High performance autocomplete optimization

fivearise · June 25, 2024, 6:00pm

I have a database with roughly 20k entries. I want to add an autocomplete for one field only.

Here’s the rough version of the autocomplete right now:

entity.keyword().fuzzy().withEditDistanceUpTo(1).onField("title").matching(userInput)

Is there a better way to do this?

I want to optimize the autocomplete so that only the first two words in the field are returned. I know I could trim off any remaining words manually, but I’m hoping there’s a better built-in solution.

To elaborate, I want the autocomplete to match up to two words.

mbekhta · June 26, 2024, 6:53am

Usually, for auto-complete kind of scenarios edge ngram or ngram filters are used at index time.

As to this part:

I’m not sure I understand what you are trying to achieve, but if you want the search to be performed only on the first two words of the title, e.g., for a title High performance autocomplete optimization, only autocomplete on High performance. If that’s so - you can add a limit token count token filter. Just make sure that the limit filter is added before the ngram filter.

And just in case, here’s how to configure the analyzers with Hibernate Search:

fivearise · June 26, 2024, 3:30pm

That looks good! You know what I’m looking for

Do you have the relevant documentation of ngram and the token limit for Lucene? The closest thing I could find it @KeywordField.

mbekhta · June 26, 2024, 4:10pm

ohh ok so for the Lucene you’d want to implement LuceneAnalysisConfigurer see this example to get started.

As for the filters in the Lucene case you just have to look through the Lucene packages, in your case these are the ones you were looking for:

org.apache.lucene.analysis.ngram.NGramFilterFactory : nGram
- parameters: minGramSize / maxGramSize
org.apache.lucene.analysis.ngram.EdgeNGramFilterFactory : edgeNGram
- parameters: minGramSize / maxGramSize
org.apache.lucene.analysis.miscellaneous.LimitTokenCountFilterFactory : limitTokenCount
- parameters: maxTokenCount / consumeAllTokens

and it’ll look something like the example below (hibernate.search.backend.analysis.configurer):

Create your configurer (don’t forget to pass it to Search, see the link above):

public class YourAnalysisConfigurer implements LuceneAnalysisConfigurer {
	@Override
	public void configure(LuceneAnalysisConfigurationContext context) {
		context.analyzer( "someAnalyzerName" ).custom()
				.tokenizer( WhitespaceTokenizerFactory.class )
				// add some filters to clean up your text:
				.tokenFilter( StopFilterFactory.class )
				.tokenFilter( LowerCaseFilterFactory.class )
				// after these ^ filters you are expecting to have the words you want to auto-complete on
				// now add the limit filter to only keep two words
				.tokenFilter( LimitTokenCountFilterFactory.class )
				.param( "maxTokenCount", "2" )
				// add the ngram / or edgengram filter to generate the tokens
				.tokenFilter( EdgeNGramFilterFactory.class )
				.param( "minGramSize", "2" )
				.param( "maxGramSize", "15" );

		// same as above config but without the ngram filter, you'd use this one to be applied as a search analyzer
		context.analyzer( "someAnalyzerNameSearch" ).custom()
				.tokenizer( WhitespaceTokenizerFactory.class )
				// add some filters to clean up your text:
				.tokenFilter( StopFilterFactory.class )
				.tokenFilter( LowerCaseFilterFactory.class );
	}
}

and use apply these analyzers to your entity:

@Entity
@Indexed
public class MyEntity {

	// ... other things

	@FullTextField(analyzer = "someAnalyzerName", searchAnalyzer = "someAnalyzerNameSearch")
	private String myText;

}

fivearise · June 26, 2024, 4:20pm

This looks perfect! How would I perform the search? Is it as simple as entity.match().field("myText").matching(userInput)? (Sorry this is all very new to me )

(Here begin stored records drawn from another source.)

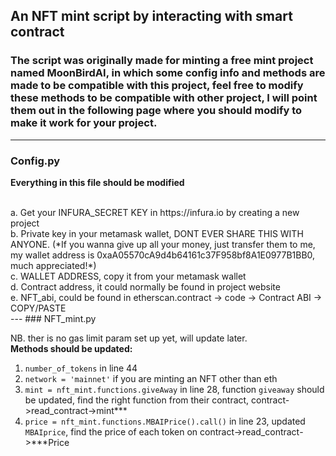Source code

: ## An NFT mint script by interacting with smart contract
### The script was originally made for minting a free mint project named MoonBirdAI, in which some config info and methods are made to be compatible with this project, feel free to modify these methods to be compatible with other project, I will point them out in the following page where you should modify to make it work for your project.
---
### Config.py

**Everything in this file should be modified**

<br>
a. Get your INFURA_SECRET KEY in https://infura.io by creating a new project
<br>
b. Private key in your metamask wallet, DONT EVER SHARE THIS WITH ANYONE. (*If you wanna give up all your money, just transfer them to me, my wallet address is 0xaA05570cA9d4b64161c37F958bf8A1E0977B1BB0, much appreciated!*)
<br>
c. WALLET ADDRESS, copy it from your metamask wallet
<br>
d. Contract address, it could normally be found in project website
<br>
e. NFT_abi, could be found in etherscan.contract -> code -> Contract ABI -> COPY/PASTE
<br>
---
### NFT_mint.py

NB. ther is no gas limit param set up yet, will update later.
<br>
**Methods should be updated:**
1. `number_of_tokens` in line 44
2. `network = 'mainnet'` if you are minting an NFT other than eth
3. `mint = nft_mint.functions.giveAway` in line 28, function `giveaway` should be updated, find the right function from their contract, contract->read_contract->mint***
4. `price = nft_mint.functions.MBAIPrice().call()` in line 23, updated `MBAIprice`, find the price of each token on contract->read_contract->***Price

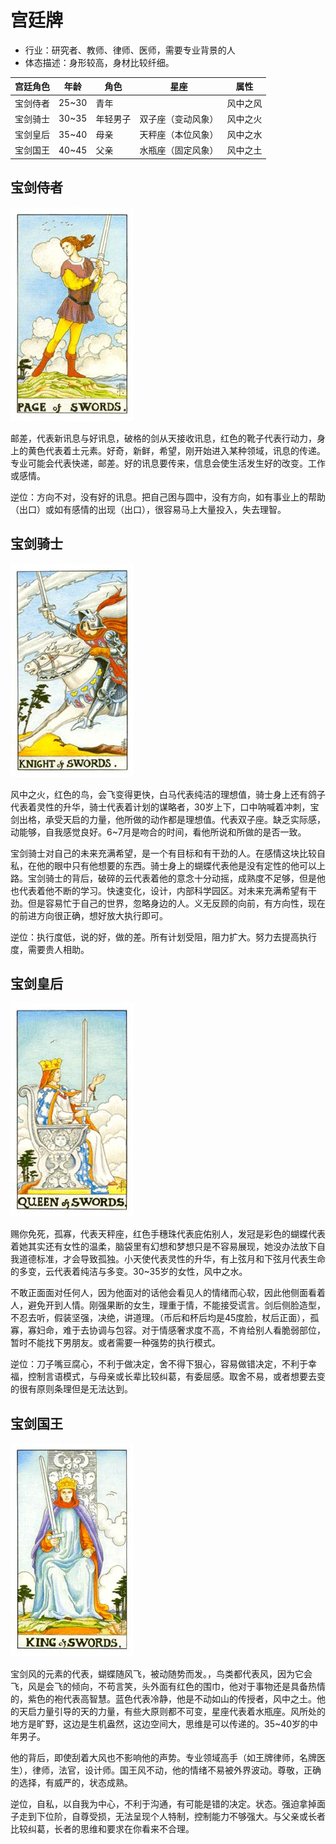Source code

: # 宫廷牌

- 行业：研究者、教师、律师、医师，需要专业背景的人
- 体态描述：身形较高，身材比较纤细。

| 宫廷角色 | 年龄 | 角色     | 星座 | 属性 |
| -------- | ----- | -------- | ------ | -------- |
| 宝剑侍者 | 25~30 | 青年     |        | 风中之风 |
| 宝剑骑士 | 30~35 | 年轻男子 | 双子座（变动风象） | 风中之火 |
| 宝剑皇后 | 35~40 | 母亲     | 天秤座（本位风象） | 风中之水 |
| 宝剑国王 | 40~45 | 父亲     | 水瓶座（固定风象） | 风中之土 |

## 宝剑侍者

![60](images/60.jpg)

邮差，代表新讯息与好讯息，破格的剑从天接收讯息，红色的靴子代表行动力，身上的黄色代表着土元素。好奇，新鲜，希望，刚开始进入某种领域，讯息的传递。专业可能会代表快递，邮差。好的讯息要传来，信息会使生活发生好的改变。工作或感情。

逆位：方向不对，没有好的讯息。把自己困与圆中，没有方向，如有事业上的帮助（出口）或如有感情的出现（出口），很容易马上大量投入，失去理智。


## 宝剑骑士

![61](images/61.jpg)


风中之火，红色的鸟，会飞变得更快，白马代表纯洁的理想值，骑士身上还有鸽子代表着灵性的升华，骑士代表着计划的谋略者，30岁上下，口中呐喊着冲刺，宝剑出格，承受天启的力量，他所做的动作都是理想值。代表双子座。缺乏实际感，动能够，自我感觉良好。6~7月是吻合的时间，看他所说和所做的是否一致。

宝剑骑士对自己的未来充满希望，是一个有目标和有干劲的人。在感情这块比较自私，在他的眼中只有他想要的东西。骑士身上的蝴蝶代表他是没有定性的他可以上路。宝剑骑士的背后，破碎的云代表着他的意念十分动摇，成熟度不足够，但是他也代表着他不断的学习。快速变化，设计，内部科学园区。对未来充满希望有干劲。但是容易忙于自己的世界，忽略身边的人。义无反顾的向前，有方向性，现在的前进方向很正确，想好放大执行即可。

逆位：执行度低，说的好，做的差。所有计划受阻，阻力扩大。努力去提高执行度，需要贵人相助。


## 宝剑皇后

![62](images/62.jpg)


赐你免死，孤寡，代表天秤座，红色手穗珠代表庇佑别人，发冠是彩色的蝴蝶代表着她其实还有女性的温柔，脑袋里有幻想和梦想只是不容易展现，她没办法放下自我道德标准，才会导致孤独。小天使代表灵性的升华，有上弦月和下弦月代表生命的多变，云代表着纯洁与多变。30~35岁的女性，风中之水。

不敢正面面对任何人，因为他面对的话他会看见人的情绪而心软，因此他侧面看着人，避免开到人情。刚强果断的女生，理重于情，不能接受谎言。剑后侧脸造型，不忍去听，假装坚强，决绝，讲道理。（币后和杯后均是45度脸，杖后正面），孤寡，寡妇命，难于去协调与包容。对于情感奢求度不高，不肯给别人看脆弱部位，暂时不能找下男朋友。或者需要一种强势的执行模式。

逆位：刀子嘴豆腐心，不利于做决定，舍不得下狠心，容易做错决定，不利于幸福，控制言语模式，与母亲或长辈比较纠葛，有委屈感。取舍不易，或者想要去变的很有原则条理但是无法达到。


## 宝剑国王

![63](images/63.jpg)


宝剑风的元素的代表，蝴蝶随风飞，被动随势而发。，鸟类都代表风，因为它会飞，风是会飞的倾向，不苟言笑，头外面有红色的围巾，他对于事物还是具备热情的，紫色的袍代表高智慧。蓝色代表冷静，他是不动如山的传授者，风中之土。他的天启力量引导的天的力量，有些大原则都不可变，星座代表着水瓶座。风所处的地方是旷野，这边是生机盎然，这边空间大，思维是可以传递的。35~40岁的中年男子。

他的背后，即使刮着大风也不影响他的声势。专业领域高手（如王牌律师，名牌医生），律师，法官，设计师。国王风不动，他的情绪不易被外界波动。尊敬，正确的选择，有威严的，状态成熟。

逆位，自私，以自我为中心，不利于沟通，有可能是错的决定。状态。强迫拿掉面子走到下位阶，自尊受损，无法呈现个人特制，控制能力不够强大。与父亲或长者比较纠葛，长者的思维和要求在你看来不合理。
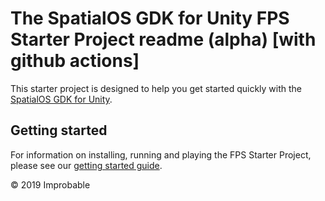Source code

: # The SpatialOS GDK for Unity FPS Starter Project readme (alpha) [with github actions]

This starter project is designed to help you get started quickly with the [SpatialOS GDK for Unity](https://github.com/spatialos/gdk-for-unity).

## Getting started

For information on installing, running and playing the FPS Starter Project, please see our [getting started guide](https://docs.improbable.io/unity/alpha/projects/fps/get-started/get-started).

&copy; 2019 Improbable
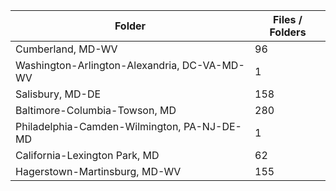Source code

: | Folder                                       |   Files / Folders |
|----------------------------------------------|-------------------|
| Cumberland, MD-WV                            |                96 |
| Washington-Arlington-Alexandria, DC-VA-MD-WV |                 1 |
| Salisbury, MD-DE                             |               158 |
| Baltimore-Columbia-Towson, MD                |               280 |
| Philadelphia-Camden-Wilmington, PA-NJ-DE-MD  |                 1 |
| California-Lexington Park, MD                |                62 |
| Hagerstown-Martinsburg, MD-WV                |               155 |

fivearise · June 26, 2024, 5:53pm

OK, I got the autocomplete to work thanks to you, ty! I have another question though: is it possible to conditionally apply the analyzer on certain queries?

For instance, I want the autocomplete to use the analyzer, but I want the actual search to use the default FullTextField analyzer with fuzzy search. Should I create two columns with the same value, and apply the analyzer to one of them?

mbekhta · June 27, 2024, 7:12am

It is common to have multiple index fields with different analysis configuration derived from the same entity field. In other words, you can just add multiple full-text annotations to it like:

@Entity
@Indexed
public class MyEntity {

	// ... other things

	// Use this one for autocomplete query 
	// (make sure it has a name specified so that each field has a unique one).
	@FullTextField(name = "myTextAutocomplete", analyzer = "someAnalyzerName", searchAnalyzer = "someAnalyzerNameSearch")
	// Use this field for a search queries where autocomplete is not needed.
	@FullTextField(analyzer = "someOtherAnalyzerNameOrNoneIfDefaultIsGood")
	private String myText;

}

horvoje · July 4, 2024, 11:00pm

What about autocomplete on multiple fields (product name, manufacturer name, provider name, provider city, provider country)?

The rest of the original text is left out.